Exercise goal —
Scan the records for lines with the word "field", and copy every such line.

Records to process —
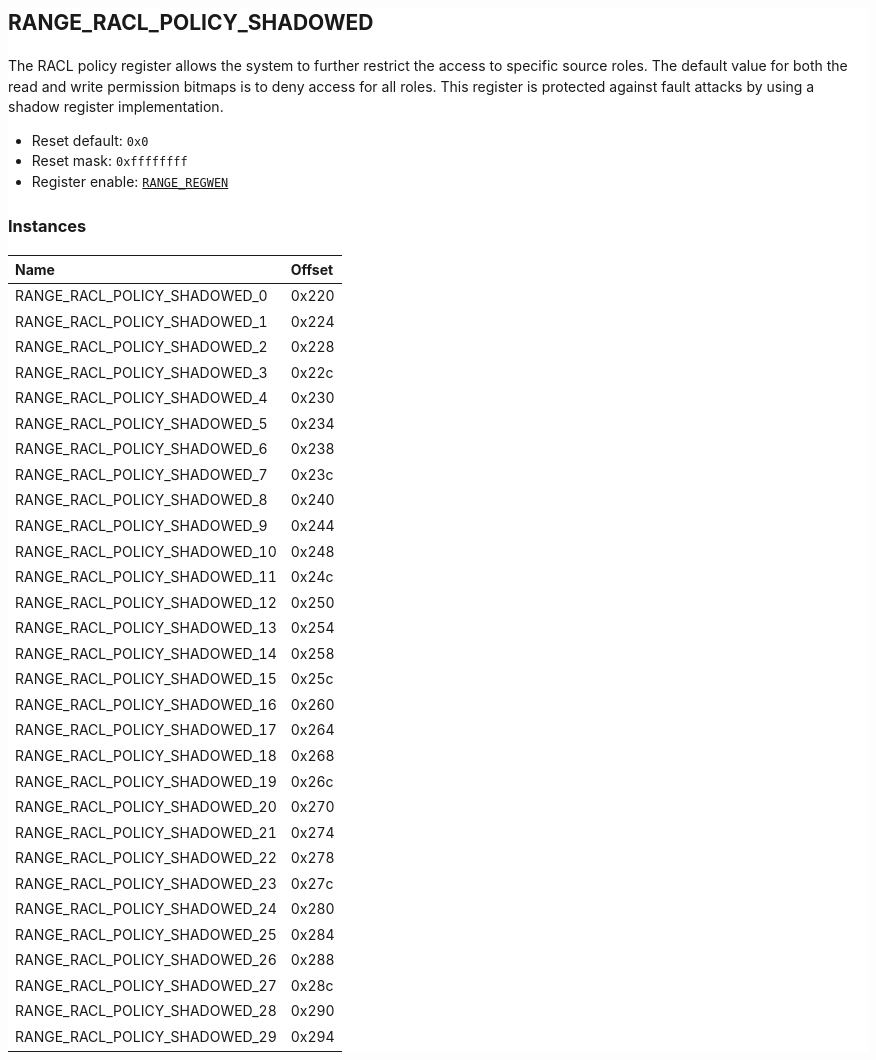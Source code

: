 ## RANGE_RACL_POLICY_SHADOWED
The RACL policy register allows the system to further restrict the access to specific source roles.
The default value for both the read and write permission bitmaps is to deny access for all roles.
This register is protected against fault attacks by using a shadow register implementation.
- Reset default: `0x0`
- Reset mask: `0xffffffff`
- Register enable: [`RANGE_REGWEN`](#range_regwen)

### Instances

| Name                          | Offset   |
|:------------------------------|:---------|
| RANGE_RACL_POLICY_SHADOWED_0  | 0x220    |
| RANGE_RACL_POLICY_SHADOWED_1  | 0x224    |
| RANGE_RACL_POLICY_SHADOWED_2  | 0x228    |
| RANGE_RACL_POLICY_SHADOWED_3  | 0x22c    |
| RANGE_RACL_POLICY_SHADOWED_4  | 0x230    |
| RANGE_RACL_POLICY_SHADOWED_5  | 0x234    |
| RANGE_RACL_POLICY_SHADOWED_6  | 0x238    |
| RANGE_RACL_POLICY_SHADOWED_7  | 0x23c    |
| RANGE_RACL_POLICY_SHADOWED_8  | 0x240    |
| RANGE_RACL_POLICY_SHADOWED_9  | 0x244    |
| RANGE_RACL_POLICY_SHADOWED_10 | 0x248    |
| RANGE_RACL_POLICY_SHADOWED_11 | 0x24c    |
| RANGE_RACL_POLICY_SHADOWED_12 | 0x250    |
| RANGE_RACL_POLICY_SHADOWED_13 | 0x254    |
| RANGE_RACL_POLICY_SHADOWED_14 | 0x258    |
| RANGE_RACL_POLICY_SHADOWED_15 | 0x25c    |
| RANGE_RACL_POLICY_SHADOWED_16 | 0x260    |
| RANGE_RACL_POLICY_SHADOWED_17 | 0x264    |
| RANGE_RACL_POLICY_SHADOWED_18 | 0x268    |
| RANGE_RACL_POLICY_SHADOWED_19 | 0x26c    |
| RANGE_RACL_POLICY_SHADOWED_20 | 0x270    |
| RANGE_RACL_POLICY_SHADOWED_21 | 0x274    |
| RANGE_RACL_POLICY_SHADOWED_22 | 0x278    |
| RANGE_RACL_POLICY_SHADOWED_23 | 0x27c    |
| RANGE_RACL_POLICY_SHADOWED_24 | 0x280    |
| RANGE_RACL_POLICY_SHADOWED_25 | 0x284    |
| RANGE_RACL_POLICY_SHADOWED_26 | 0x288    |
| RANGE_RACL_POLICY_SHADOWED_27 | 0x28c    |
| RANGE_RACL_POLICY_SHADOWED_28 | 0x290    |
| RANGE_RACL_POLICY_SHADOWED_29 | 0x294    |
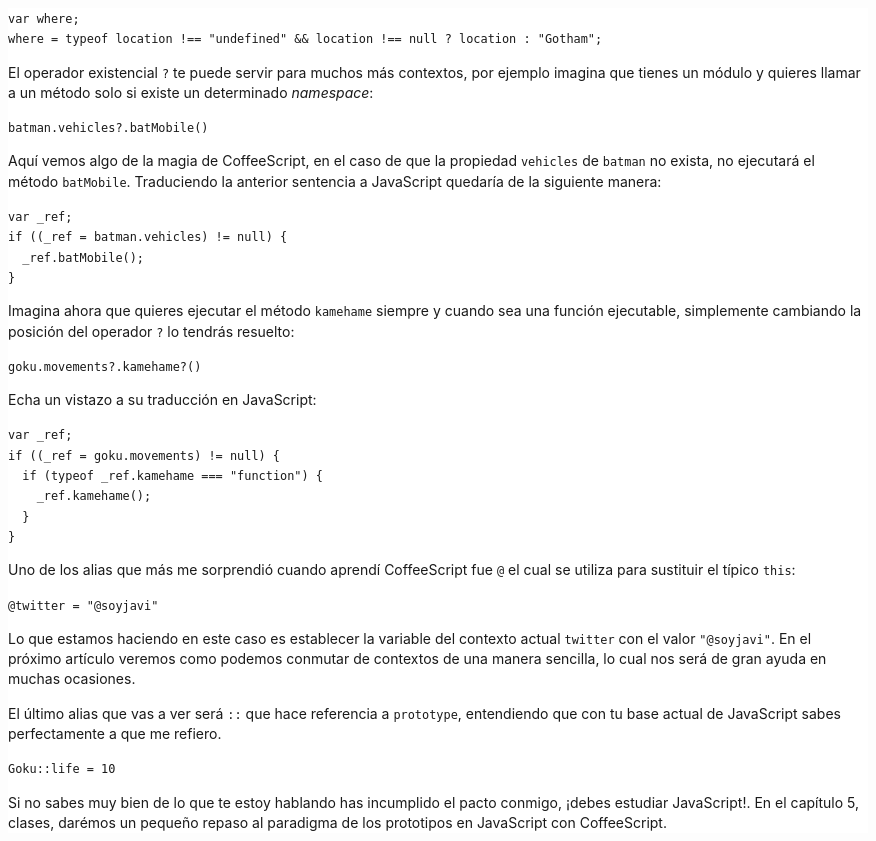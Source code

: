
 ```
var where;
where = typeof location !== "undefined" && location !== null ? location : "Gotham";
```

El operador existencial `?` te puede servir para muchos más contextos, por ejemplo imagina que tienes un módulo y quieres llamar a un método solo si existe un determinado *namespace*:

```
batman.vehicles?.batMobile()
```

Aquí vemos algo de la magia de CoffeeScript, en el caso de que la propiedad `vehicles` de `batman` no exista, no ejecutará el método `batMobile`. Traduciendo la anterior sentencia a JavaScript quedaría de la siguiente manera:

```
var _ref;
if ((_ref = batman.vehicles) != null) {
  _ref.batMobile();
}
```

Imagina ahora que quieres ejecutar el método `kamehame` siempre y cuando sea una función ejecutable, simplemente cambiando la posición del operador `?` lo tendrás resuelto:

```
goku.movements?.kamehame?()
```

Echa un vistazo a su traducción en JavaScript: 

```
var _ref;
if ((_ref = goku.movements) != null) {
  if (typeof _ref.kamehame === "function") {
    _ref.kamehame();
  }
}
```

Uno de los alias que más me sorprendió cuando aprendí CoffeeScript fue `@` el cual se utiliza para sustituir el típico `this`:

```
@twitter = "@soyjavi"
```

Lo que estamos haciendo en este caso es establecer la variable del contexto actual `twitter` con el valor `"@soyjavi"`. En el próximo artículo veremos como podemos conmutar de contextos de una manera sencilla, lo cual nos será de gran ayuda en muchas ocasiones.

El último alias que vas a ver será `::` que hace referencia a `prototype`, entendiendo que con tu base actual de JavaScript sabes perfectamente a que me refiero. 

```
Goku::life = 10
```

Si no sabes muy bien de lo que te estoy hablando has incumplido el pacto conmigo, ¡debes estudiar JavaScript!. En el capítulo 5, clases, darémos un pequeño repaso al paradigma de los prototipos en JavaScript con CoffeeScript.
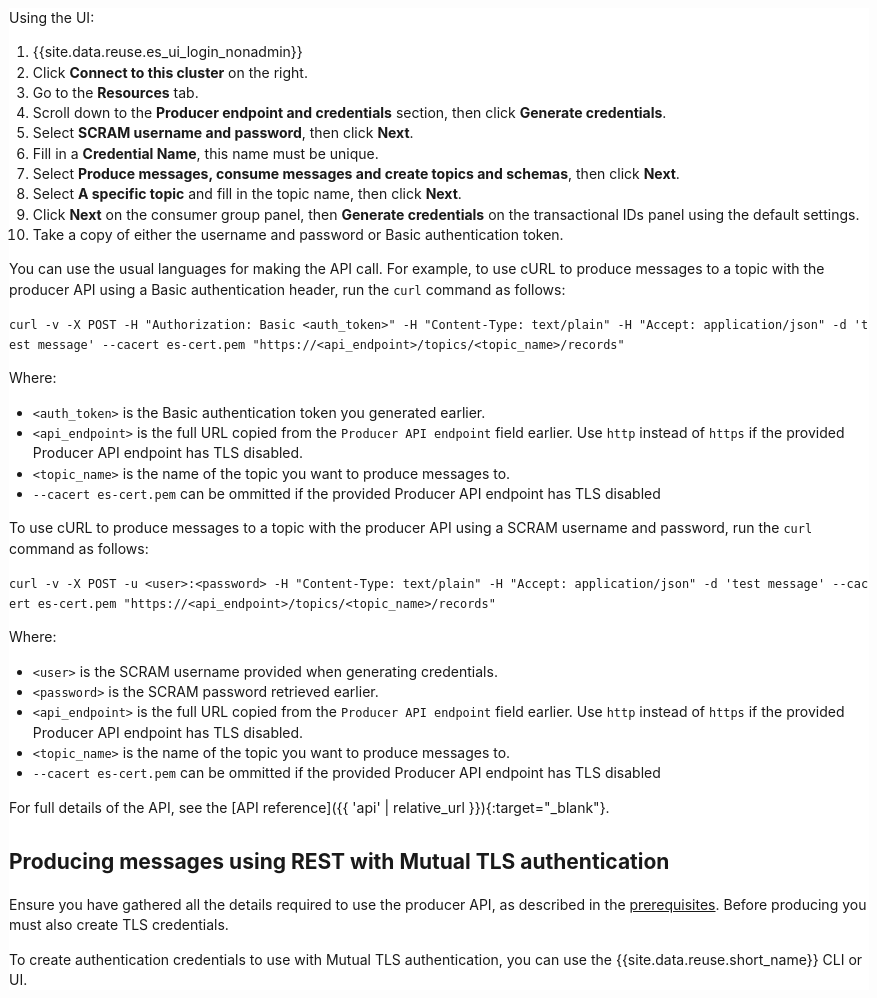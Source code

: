 Using the UI:
1. {{site.data.reuse.es_ui_login_nonadmin}}
2. Click **Connect to this cluster** on the right.
3. Go to the **Resources** tab.
4. Scroll down to the **Producer endpoint and credentials** section, then click **Generate credentials**.
5. Select **SCRAM username and password**, then click **Next**.
6. Fill in a **Credential Name**, this name must be unique.
7. Select **Produce messages, consume messages and create topics and schemas**, then click **Next**.
8. Select **A specific topic** and fill in the topic name, then click **Next**.
9. Click **Next** on the consumer group panel, then **Generate credentials** on the transactional IDs panel using the default settings.
10. Take a copy of either the username and password or Basic authentication token.

You can use the usual languages for making the API call. For example, to use cURL to produce messages to a topic with the producer API using a Basic authentication header, run the `curl` command as follows:

`curl -v -X POST -H "Authorization: Basic <auth_token>" -H "Content-Type: text/plain" -H "Accept: application/json" -d 'test message' --cacert es-cert.pem "https://<api_endpoint>/topics/<topic_name>/records"`

Where:
- `<auth_token>` is the Basic authentication token you generated earlier.
- `<api_endpoint>` is the full URL copied from the `Producer API endpoint` field earlier. Use `http` instead of `https` if the provided Producer API endpoint has TLS disabled.
- `<topic_name>` is the name of the topic you want to produce messages to.
- `--cacert es-cert.pem` can be ommitted if the provided Producer API endpoint has TLS disabled

To use cURL to produce messages to a topic with the producer API using a SCRAM username and password, run the `curl` command as follows:

`curl -v -X POST -u <user>:<password> -H "Content-Type: text/plain" -H "Accept: application/json" -d 'test message' --cacert es-cert.pem "https://<api_endpoint>/topics/<topic_name>/records"`

Where:
- `<user>` is the SCRAM username provided when generating credentials.
- `<password>` is the SCRAM password retrieved earlier.
- `<api_endpoint>` is the full URL copied from the `Producer API endpoint` field earlier.  Use `http` instead of `https` if the provided Producer API endpoint has TLS disabled.
- `<topic_name>` is the name of the topic you want to produce messages to.
- `--cacert es-cert.pem` can be ommitted if the provided Producer API endpoint has TLS disabled

For full details of the API, see the [API reference]({{ 'api' | relative_url }}){:target="_blank"}.

## Producing messages using REST with Mutual TLS authentication

Ensure you have gathered all the details required to use the producer API, as described in the [prerequisites](#prerequisites). Before producing you must also create TLS credentials.

To create authentication credentials to use with Mutual TLS authentication, you can use the {{site.data.reuse.short_name}} CLI or UI.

Response for this exercise —
- `<api_endpoint>` is the full URL copied from the `Producer API endpoint` field earlier. Use `http` instead of `https` if the provided Producer API endpoint has TLS disabled.
- `<api_endpoint>` is the full URL copied from the `Producer API endpoint` field earlier.  Use `http` instead of `https` if the provided Producer API endpoint has TLS disabled.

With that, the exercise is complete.